As a general rule, it makes sense to either filter first or last, unless that is for some reason expensive, or the filtering can easily be accomplished without increasing complexity.

Also, your code is relatively hard to read and understand, because you iterate by index. That's unusual in python, unless manipulating the index numerically. If you're visiting every item, it's usual to iterate directly.

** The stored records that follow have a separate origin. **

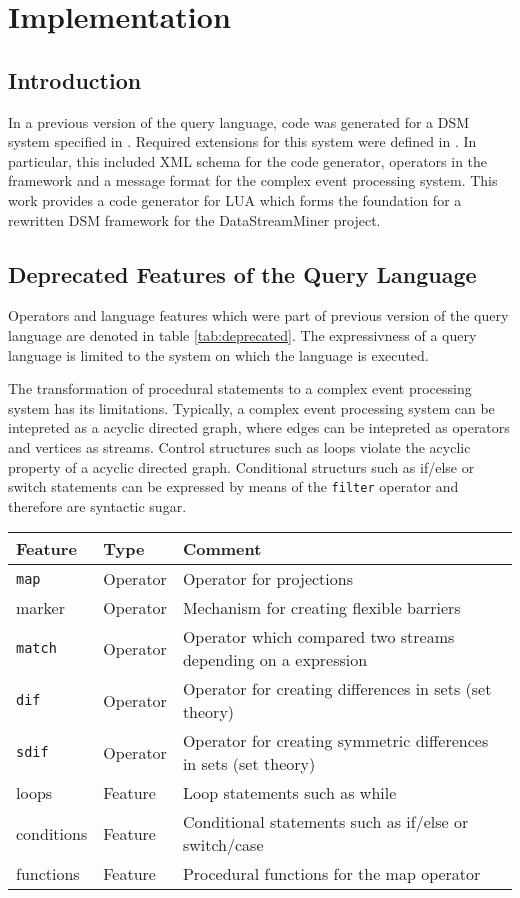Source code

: \section{Implementation}
\subsection{Introduction}
In a previous version of the query language, code was generated for a DSM system
specified in \cite{285:Fischer2010}. Required extensions for this system were 
defined in \cite{297:Frey2010}. In particular, this included XML schema for the 
code generator, operators in the framework and a message format for the complex 
event processing system. This work provides a code generator for LUA which forms
the foundation for a rewritten DSM framework for the DataStreamMiner project.

\subsection{Deprecated Features of the Query Language}
Operators and language features which were part of previous version of the query
language are denoted in table \ref{tab:deprecated}. The expressivness of a query
language is limited to the system on which the language is executed.

The transformation of procedural statements to a complex event processing system
has its limitations. Typically, a complex event processing system can be 
intepreted as a acyclic directed graph, where edges can be intepreted as 
operators and vertices as streams. Control structures such as loops violate the
acyclic property of a acyclic directed graph. Conditional structurs such as 
if/else or switch statements can be expressed by means of the \texttt{filter}
operator and therefore are syntactic sugar. 
\begin{center}
  \begin{tabular}{|l|l|l|}
  \hline
  \textbf{Feature} & \textbf{Type} & \textbf{Comment} \\
  \hline
  \hline
  \texttt{map} & Operator & Operator for projections \\
  \hline
  marker & Operator & Mechanism for creating flexible barriers \\
  \hline
  \texttt{match} & Operator & Operator which compared two streams depending on a expression \\
  \hline
  \texttt{dif} & Operator & Operator for creating differences in sets (set theory) \\
  \hline
  \texttt{sdif} & Operator & Operator for creating symmetric differences in sets (set theory) \\
  \hline
  loops & Feature & Loop statements such as while  \\
  \hline
  conditions & Feature & Conditional statements such as if/else or switch/case \\
  \hline
  functions & Feature & Procedural functions for the map operator \\
  \hline
  \end{tabular}
  \label{tab:deprecated}
\end{center}

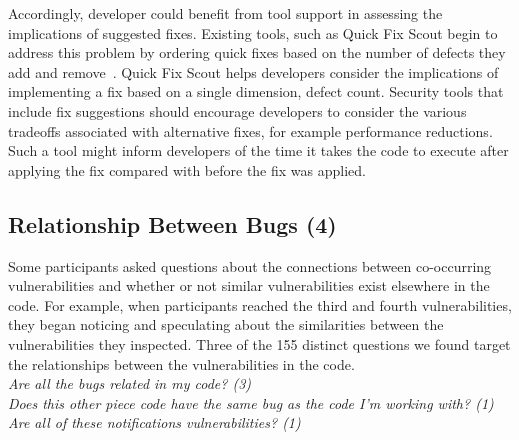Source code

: \documentclass[conference]{IEEEtran}
\begin{document}
Accordingly, developer could benefit from tool support in assessing the implications of suggested fixes.
Existing tools, such as Quick Fix Scout begin to address this problem by ordering quick fixes based on the number of defects they add and remove~\cite{mucslu2012speculative}.
Quick Fix Scout helps developers consider the implications of implementing a fix based on a single dimension, defect count.
Security tools that include fix suggestions should encourage developers to consider the various tradeoffs associated with alternative fixes, for example performance reductions.
Such a tool might inform developers of the time it takes the code to execute after applying the fix compared with before the fix was applied.



\noindent\subsection{\textbf{Relationship Between Bugs (4)}}\label{rbb}

Some participants asked questions about the connections between co-occurring vulnerabilities and whether or not similar vulnerabilities exist elsewhere in the code. 
For example, when participants reached the third and fourth vulnerabilities, they began noticing and speculating about the similarities between the vulnerabilities they inspected.
Three of the 155 distinct questions we found target the relationships between the vulnerabilities in the code. 
\\

\noindent\emph{Are all the bugs related in my code? (3)} \\
\emph{Does this other piece code have the same bug as the code I'm working with? (1)} \\
\emph{Are all of these notifications vulnerabilities? (1)} \\
\end{document}
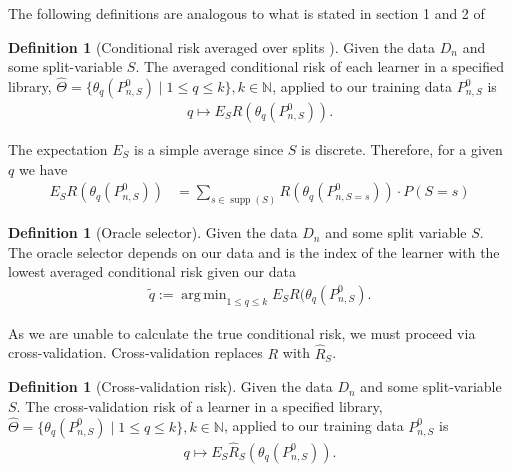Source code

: \documentclass[11pt, a4paper]{article}
\DeclareMathOperator*{\argmin}{arg\,min}
\theoremstyle{definition}
\newtheorem{definition}[theorem]{Definition}
\theoremstyle{remark}
\newcommand{\q}{q}
\newcommand{\ml}{k}
\newcommand{\btheta}{\theta}
\begin{document}
 The following definitions are analogous to what is stated in section 1 and 2 of  \cite{laan03}
 \begin{definition}[Conditional risk averaged over splits \cite{vaart06}]
    Given the data $ D_n $ and some split-variable $ S $. The averaged conditional risk of each learner in a specified library, $ \hat{\Theta} = \{ \btheta_{\q}(P_{n, S}^{0}) \mid 1 \leq \q \leq \ml \}, \ml \in \mathbb{N} $, applied to our training data $ P_{n, S}^{0} $ is 
    \begin{align*}
        \q \mapsto E_S R( \btheta_\q(P_{n,S}^{0})).
    \end{align*}
\end{definition}
The expectation $ E_S $ is a simple average since $ S $ is discrete. Therefore, for a given $ \q $ we have 
\begin{align*}
    E_S R( \btheta_\q(P_{n,S}^{0})) &= \sum_{s \in \operatorname{supp}(S)} R(\theta_{q}(P_{n, S = s}^{0})) \cdot P(S = s) 
\end{align*}



\begin{definition}[Oracle selector]
    Given the data $ D_n $ and some split variable $ S $. The oracle selector depends on our data and is the index of the learner with the lowest averaged conditional risk given our data 
    \begin{align*}
        \tilde{\q} := \argmin_{1 \leq \q \leq \ml} E_S R( \btheta _\q (P_{n,S}^0 ) .
    \end{align*}
\end{definition}
As we are unable to calculate the true conditional risk, we must proceed via cross-validation. Cross-validation replaces $ R $ with $ \hat{R}_{S} $.
\begin{definition}[Cross-validation risk]
    Given the data $ D_n $ and some split-variable $ S $. The cross-validation risk of a learner in a specified library, $ \hat{\Theta} = \{ \btheta_{\q}(P_{n, S}^{0}) \mid 1 \leq \q \leq \ml \}, \ml \in \mathbb{N} $, applied to our training data $ P_{n, S}^{0} $ is  
    \begin{align*}
        \q \mapsto E_S \hat{R}_S( \btheta_\q(P_{n,S}^{0})).
    \end{align*}
\end{definition}
\end{document}
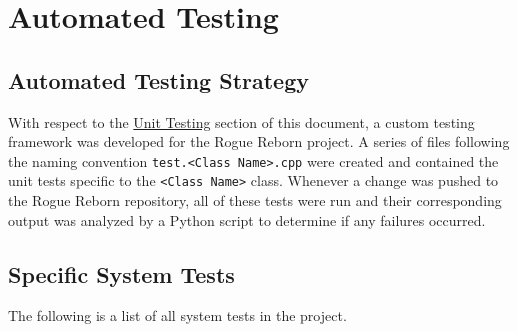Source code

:\documentclass[12pt, titlepage]{article}
\newcommand{\newsection}[1]{\newpage\section{#1}}
\begin{document}
\newsection{Automated Testing} \label{Section_Automated}

	\subsection{Automated Testing Strategy}
	With respect to the \hyperref[Section_UT]{Unit Testing} section of this document, a custom testing framework was developed for the Rogue Reborn project.  A series of files following the naming convention \lstinline$test.<Class Name>.cpp$ were created and contained the unit tests specific to the \lstinline$<Class Name>$ class.  Whenever a change was pushed to the Rogue Reborn repository, all of these tests were run and their corresponding output was analyzed by a Python script to determine if any failures occurred.

	\subsection{Specific System Tests}
	The following is a list of all system tests in the project.
\end{document}
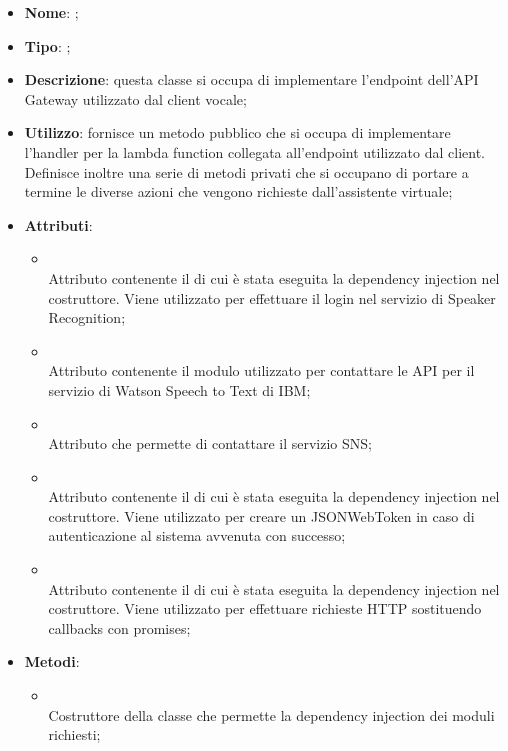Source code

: \begin{itemize}
	\item \textbf{Nome}: ;
	\item \textbf{Tipo}: ;
	\item \textbf{Descrizione}: questa classe si occupa di implementare l'endpoint dell'API Gateway utilizzato dal client vocale;
	\item \textbf{Utilizzo}: fornisce un metodo pubblico che si occupa di implementare l'handler per la lambda function collegata all'endpoint utilizzato dal client. Definisce inoltre una serie di metodi privati che si occupano di portare a termine le diverse azioni che vengono richieste dall'assistente virtuale;
	\item \textbf{Attributi}:
	\begin{itemize}
		\item[]  \\
		Attributo contenente il  di cui è stata eseguita la dependency injection nel costruttore. Viene utilizzato per effettuare il login nel servizio di Speaker Recognition;
		\item[]  \\
		Attributo contenente il modulo utilizzato per contattare le API per il servizio di Watson Speech to Text di IBM;
		\item[]  \\
		Attributo che permette di contattare il servizio SNS;
		\item[]  \\
		Attributo contenente il  di cui è stata eseguita la dependency injection nel costruttore. Viene utilizzato per creare un JSONWebToken in caso di autenticazione al sistema avvenuta con successo;
		\item[]  \\
		Attributo contenente il  di cui è stata eseguita la dependency injection nel costruttore. Viene utilizzato per effettuare richieste HTTP sostituendo callbacks con promises;
	\end{itemize}
	\item \textbf{Metodi}:
	\begin{itemize}
		\item[]  \\		Costruttore della classe  che permette la dependency injection dei moduli richiesti;\\

\end{itemize}
\end{itemize}
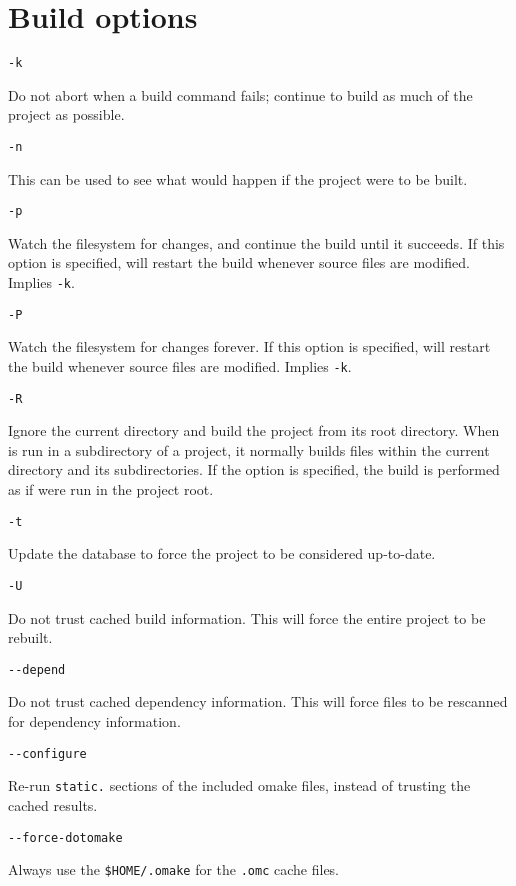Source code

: \section{Build options}

 \verb+-k+

Do not abort when a build command fails;
continue to build as much of the project as possible.

 \verb+-n+

This can be used to see what would happen if the project were to be built.

 \verb+-p+

Watch the filesystem for changes, and continue the build until it succeeds.  If this
option is specified,  will restart the build whenever source files are modified. Implies
\texttt{-k}.

 \verb+-P+

Watch the filesystem for changes forever.  If this option is specified, 
will restart the build whenever source files are modified. Implies
\texttt{-k}.

 \verb+-R+

Ignore the current directory and build the project from its root directory.  When
 is run in a subdirectory of a project, it normally builds files within the current
directory and its subdirectories.  If the  option is specified, the build is performed as if
 were run in the project root.

 \verb+-t+

Update the  database to force the project to be considered up-to-date.

 \verb+-U+

Do not trust cached build information.  This will force the entire project to be rebuilt.

 \verb+--depend+

Do not trust cached dependency information.  This will force files to be rescanned
for dependency information.

 \verb+--configure+

Re-run \verb+static.+ sections of the included omake files, instead of
trusting the cached results.

 \verb+--force-dotomake+

Always use the \verb+$HOME/.omake+ for the \verb+.omc+ cache files.

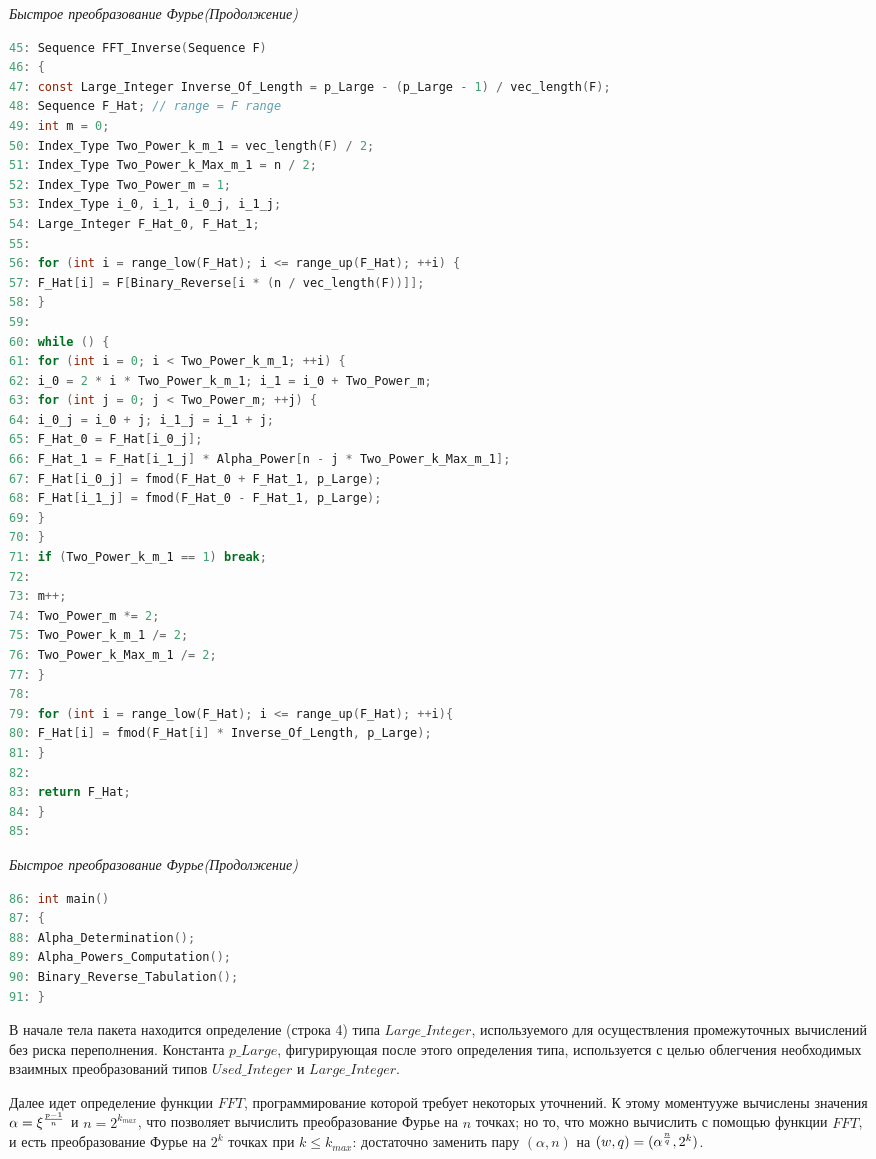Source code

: \documentclass{mai_book}
\begin{document}
\textit{Быстрое преобразование Фурье(Продолжение)}
\begin{lstlisting}[language=C,
basicstyle=\scriptsize,
linewidth=7cm,
belowskip=-1em,
mathescape=true]
45: Sequence FFT_Inverse(Sequence F)
46: {
47: const Large_Integer Inverse_Of_Length = p_Large - (p_Large - 1) / vec_length(F);
48: Sequence F_Hat; // range = F range
49: int m = 0;
50: Index_Type Two_Power_k_m_1 = vec_length(F) / 2;
51: Index_Type Two_Power_k_Max_m_1 = n / 2;
52: Index_Type Two_Power_m = 1;
53: Index_Type i_0, i_1, i_0_j, i_1_j;
54: Large_Integer F_Hat_0, F_Hat_1;
55:
56: for (int i = range_low(F_Hat); i <= range_up(F_Hat); ++i) {
57: F_Hat[i] = F[Binary_Reverse[i * (n / vec_length(F))]];
58: }
59:
60: while () {
61: for (int i = 0; i < Two_Power_k_m_1; ++i) {
62: i_0 = 2 * i * Two_Power_k_m_1; i_1 = i_0 + Two_Power_m;
63: for (int j = 0; j < Two_Power_m; ++j) {
64: i_0_j = i_0 + j; i_1_j = i_1 + j;
65: F_Hat_0 = F_Hat[i_0_j];
66: F_Hat_1 = F_Hat[i_1_j] * Alpha_Power[n - j * Two_Power_k_Max_m_1];
67: F_Hat[i_0_j] = fmod(F_Hat_0 + F_Hat_1, p_Large);
68: F_Hat[i_1_j] = fmod(F_Hat_0 - F_Hat_1, p_Large);
69: }
70: }
71: if (Two_Power_k_m_1 == 1) break;
72:
73: m++;
74: Two_Power_m *= 2;
75: Two_Power_k_m_1 /= 2;
76: Two_Power_k_Max_m_1 /= 2;
77: }
78:
79: for (int i = range_low(F_Hat); i <= range_up(F_Hat); ++i){
80: F_Hat[i] = fmod(F_Hat[i] * Inverse_Of_Length, p_Large);
81: }
82:
83: return F_Hat;
84: }
85:
\end{lstlisting}	
	
	\newpage
   	
\textit{Быстрое преобразование Фурье(Продолжение)}
\begin{lstlisting}[language=C,
basicstyle=\scriptsize,
linewidth=7cm,
belowskip=-1em,
mathescape=true]
86: int main()
87: {
88: Alpha_Determination();
89: Alpha_Powers_Computation();
90: Binary_Reverse_Tabulation();
91: }
\end{lstlisting}   

\bigskip	
   	
	В начале тела пакета находится определение (строка 4) типа $Large \_ Integer$, используемого для осуществления промежуточных вычислений без риска переполнения. Константа $p \_ Large$, фигурирующая после этого определения типа, используется с целью облегчения необходимых взаимных преобразований типов $Used \_ Integer$ и $Large \_ Integer$.
	
	Далее идет определение функции $FFT$, программирование которой требует некоторых уточнений. К этому моментууже вычислены значения $\alpha = \xi^{p-1 \over n}$ и $n = 2^{k_{max}}$, что позволяет вычислить преобразование Фурье на $n$ точках; но то, что можно вычислить с помощью функции $FFT$, и есть преобразование Фурье на $2^k$ точках при $k \leq k_{max}$:  достаточно заменить пару $(\alpha, n)$ на $(w, q) = (\alpha^{n \over q}, 2^k)$.
	
\end{document}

Also, why do you want this particular format? It's usual to have the format as (unique item,data) because that can easily be placed in a dict.

Answer 6

Your question is a bit confusing, but this code should do what you want.

firstChangeFound = False
for i in range(len(letters)):
    if letters[i]!='X' and letters[i]!=letters[i-1]:
        if not firstChangeFound:
            result.append((i-1, letters[i-1])) #Grab the last occurrence of the first character
            result.append((i, letters[i]))
            firstChangeFound = True
        else:
             result.append((i, letters[i])) 

Answer 7

With an aid of dictionary to keep running time linear in number of input, here is a solution:

letters=['A','A','A','A','A','A','A','A','A','A','A','A','B','C','C','X','D','X','B','B','A','A','A','A']

def f(letters):
    result = []
    added = {}
    for i in range(len(letters)):
        if (i+1 == len(letters)):            
            break            
        if letters[i+1]!='X' and letters[i+1]!=letters[i]:
            if(i not in added and letters[i]!='X'):
                result.append((i, letters[i]))
                added[i] = letters[i]
            if(i+1 not in added):
                result.append((i+1, letters[i+1]))
                added[i+1] = letters[i+1]
    return result

Basically, my the solution always tries to add both indices where a change occurred. But the dictionary (which has constant time lookup tells us if we already added the element or not to exclude duplicates). This takes care of adding the first element. Otherwise you can use an if statement to indicate first round which will only run once. However, I argue that this solution has same running time. As long as you do not check if you added the element by looking up the list itself (since this is linear time lookup at worst), this will result in O(n^2) time which is bad!

Answer 8

letters=['A','A','A','A','A','A','A','A','A','A','A','A','B','C','C','X','D','X','B','B','A','A','A','A']
    #     0   1   2   3   4   5   6   7   8   9   10  11  12  13  14  15  16  17  18  19  20  21  22  23 
prev = letters[0]
result = []
for i in range(len(letters)):
    if prev!=letters[i]:
        result.append((i-1,prev))
    if letters[i]!='X':
        prev = letters[i]
    else:
        prev = letters[i+1]

result.append((len(letters)-1,letters[-1]))
print result

RESULTS IN: (Not OP's desired results, sorry I must have misunderstood. see JSutton's ans)

[(11,'A'), (12,'B'), (14,'C'), (16,'D'), (19,'B'), (23,'A')]

which is actually the index of the last instance of a letter before they change or the list ends.